"Hoje é o último capítulo de uma crise política desnecessária e prejudicial"

O ministro das Finanças sublinhou que o emprego "está num valor recorde" e prova que "a economia portuguesa" é bem vista pelos parceiros.

Antes da aprovação do Orçamento do Estado, para fechar o debate, teve a palavra o ministro das Finanças, Fernando Medina, que sublinhou a negociação com a oposição, "numa maioria de diálogo". O ministro enfatizou ainda que, depois da dissolução do Parlamento, este "é o último capítulo de uma crise política desnecessária e prejudicial".

Fernando Medina começou por lembrar que "as oposições se uniram para chumbar o Orçamento do Estado, abrindo uma crise política no pior momento possível". O ministro recordou que a pandemia ainda não estava ultrapassada, e o aumento da inflação já era uma realidade.
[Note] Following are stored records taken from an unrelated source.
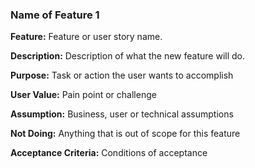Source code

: ### **Name of Feature 1**

**Feature:** Feature or user story name.

**Description:** Description of what the new feature will do.

**Purpose:** Task or action the user wants to accomplish

**User Value:** Pain point or challenge

**Assumption:** Business, user or technical assumptions

**Not Doing:** Anything that is out of scope for this feature

**Acceptance Criteria:** Conditions of acceptance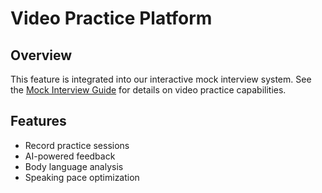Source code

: # Video Practice Platform

## Overview
This feature is integrated into our interactive mock interview system. See the [Mock Interview Guide](/features/mock-interview-guide/) for details on video practice capabilities.

## Features
- Record practice sessions
- AI-powered feedback
- Body language analysis
- Speaking pace optimization
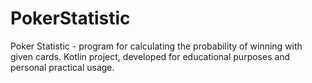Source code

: # PokerStatistic
Poker Statistic - program for calculating the probability of winning with given cards. Kotlin project, developed for educational purposes and personal practical usage. 
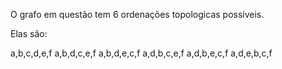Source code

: 
O grafo em questão tem 6 ordenações topologicas possíveis.

Elas são:

a,b,c,d,e,f
a,b,d,c,e,f
a,b,d,e,c,f
a,d,b,c,e,f
a,d,b,e,c,f
a,d,e,b,c,f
"Foi tempo perdido. Meses com a administração pública diminuída dos meios. Tempo perdido para os pensionistas que não viram o reforço das pensões. Tempo perdido para os jovens e para as famílias da classe média", atira.
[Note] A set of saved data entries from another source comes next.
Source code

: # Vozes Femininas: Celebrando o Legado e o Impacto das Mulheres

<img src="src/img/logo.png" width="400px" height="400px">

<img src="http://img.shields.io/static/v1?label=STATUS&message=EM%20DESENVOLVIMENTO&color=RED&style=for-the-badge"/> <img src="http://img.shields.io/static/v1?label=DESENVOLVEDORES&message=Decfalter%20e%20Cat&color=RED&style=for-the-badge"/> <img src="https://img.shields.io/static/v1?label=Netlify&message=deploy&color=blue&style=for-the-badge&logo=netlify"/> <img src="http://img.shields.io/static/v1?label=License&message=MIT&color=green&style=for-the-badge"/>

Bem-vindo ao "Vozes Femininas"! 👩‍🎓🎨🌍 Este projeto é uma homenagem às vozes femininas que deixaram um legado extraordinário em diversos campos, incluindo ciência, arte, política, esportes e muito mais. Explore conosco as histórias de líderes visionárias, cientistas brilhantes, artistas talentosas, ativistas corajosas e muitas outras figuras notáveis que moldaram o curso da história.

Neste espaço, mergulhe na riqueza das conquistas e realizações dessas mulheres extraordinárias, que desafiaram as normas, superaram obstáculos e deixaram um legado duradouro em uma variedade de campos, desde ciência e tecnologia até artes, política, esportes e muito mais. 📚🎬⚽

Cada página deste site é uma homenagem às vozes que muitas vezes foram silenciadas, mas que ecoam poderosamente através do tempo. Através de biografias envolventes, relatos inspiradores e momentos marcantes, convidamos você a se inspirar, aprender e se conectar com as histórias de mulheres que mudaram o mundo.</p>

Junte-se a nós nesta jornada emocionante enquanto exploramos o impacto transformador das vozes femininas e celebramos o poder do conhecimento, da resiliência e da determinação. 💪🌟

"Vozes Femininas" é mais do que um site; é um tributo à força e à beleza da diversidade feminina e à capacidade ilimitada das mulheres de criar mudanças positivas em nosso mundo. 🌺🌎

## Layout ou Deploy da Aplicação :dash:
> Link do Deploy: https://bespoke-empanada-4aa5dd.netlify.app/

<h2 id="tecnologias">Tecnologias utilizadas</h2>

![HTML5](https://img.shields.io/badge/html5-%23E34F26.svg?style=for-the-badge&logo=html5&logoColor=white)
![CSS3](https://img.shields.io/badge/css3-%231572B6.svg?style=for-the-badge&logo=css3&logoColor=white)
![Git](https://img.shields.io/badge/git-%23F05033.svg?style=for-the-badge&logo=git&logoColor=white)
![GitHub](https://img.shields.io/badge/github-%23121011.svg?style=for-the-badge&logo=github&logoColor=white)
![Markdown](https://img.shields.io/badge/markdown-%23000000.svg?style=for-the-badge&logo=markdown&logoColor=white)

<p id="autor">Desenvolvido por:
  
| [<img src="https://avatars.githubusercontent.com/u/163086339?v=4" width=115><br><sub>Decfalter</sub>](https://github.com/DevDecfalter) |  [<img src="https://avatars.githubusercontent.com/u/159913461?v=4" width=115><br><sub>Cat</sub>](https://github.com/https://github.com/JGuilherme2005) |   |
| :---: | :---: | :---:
O ministro diz que hoje "é o último capítulo de um crise política desnecessária", passando a partir de hoje o Governo a ter todas as ferramentas "para recuperar o tempo perdido".

"Hoje é o dia em que avança em pleno os apoios ao choque energética. Com este Orçamento, atacamos os efeitos da inflação como devem ser atacados. É por ação deste Governo que todos beneficiam de um apoio para minorar o aumento dos preços dos combustíveis", lembra.

Entre o leque de apoios, Medina lembra que o aumento do salário mínimo já está em vigor desde o início do ano, com um Orçamento "em que os trabalhadores da administração pública vão ver a massa salarial a aumentar".

"Prosseguiremos o caminho da redução do défice. A melhor resposta para responder ao país", atira.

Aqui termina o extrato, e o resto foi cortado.